Segment Start: Available data

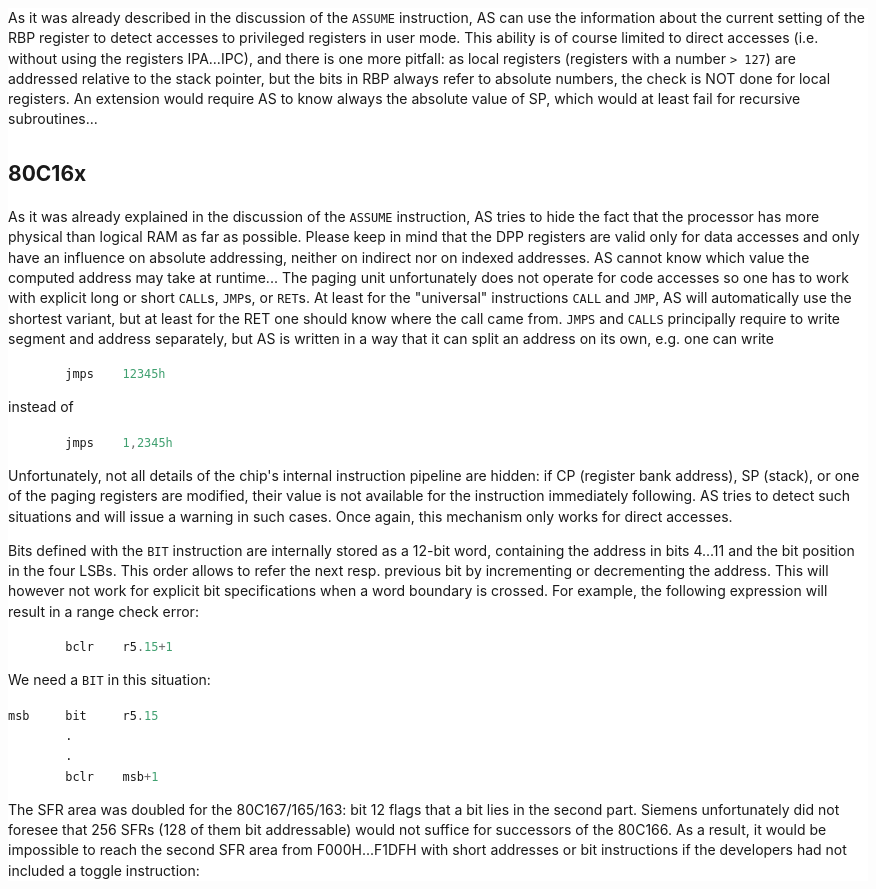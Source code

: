 As it was already described in the discussion of the `ASSUME` instruction, AS can use the information about the current setting of the RBP register to detect accesses to privileged registers in user mode. This ability is of course limited to direct accesses (i.e. without using the registers IPA...IPC), and there is one more pitfall: as local registers (registers with a number `> 127`) are addressed relative to the stack pointer, but the bits in RBP always refer to absolute numbers, the check is NOT done for local registers. An extension would require AS to know always the absolute value of SP, which would at least fail for recursive subroutines...

## 80C16x

As it was already explained in the discussion of the `ASSUME` instruction, AS tries to hide the fact that the processor has more physical than logical RAM as far as possible. Please keep in mind that the DPP registers are valid only for data accesses and only have an influence on absolute addressing, neither on indirect nor on indexed addresses. AS cannot know which value the computed address may take at runtime... The paging unit unfortunately does not operate for code accesses so one has to work with explicit long or short `CALL`s, `JMP`s, or `RET`s. At least for the "universal" instructions `CALL` and `JMP`, AS will automatically use the shortest variant, but at least for the RET one should know where the call came from. `JMPS` and `CALLS` principally require to write segment and address separately, but AS is written in a way that it can split an address on its own, e.g. one can write

```asm
        jmps    12345h
```

instead of

```asm
        jmps    1,2345h
```

Unfortunately, not all details of the chip's internal instruction pipeline are hidden: if CP (register bank address), SP (stack), or one of the paging registers are modified, their value is not available for the instruction immediately following. AS tries to detect such situations and will issue a warning in such cases. Once again, this mechanism only works for direct accesses.

Bits defined with the `BIT` instruction are internally stored as a 12-bit word, containing the address in bits 4...11 and the bit position in the four LSBs. This order allows to refer the next resp. previous bit by incrementing or decrementing the address. This will however not work for explicit bit specifications when a word boundary is crossed. For example, the following expression will result in a range check error:

```asm
        bclr    r5.15+1
```

We need a `BIT` in this situation:

```asm
msb     bit     r5.15
        .
        .
        bclr    msb+1
```

The SFR area was doubled for the 80C167/165/163: bit 12 flags that a bit lies in the second part. Siemens unfortunately did not foresee that 256 SFRs (128 of them bit addressable) would not suffice for successors of the 80C166. As a result, it would be impossible to reach the second SFR area from F000H...F1DFH with short addresses or bit instructions if the developers had not included a toggle instruction:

Segment End: Available data

• [Exercise details]
Using the data above, count every line that contains the word "following", then give the count and nothing more.

• [Written answer]
2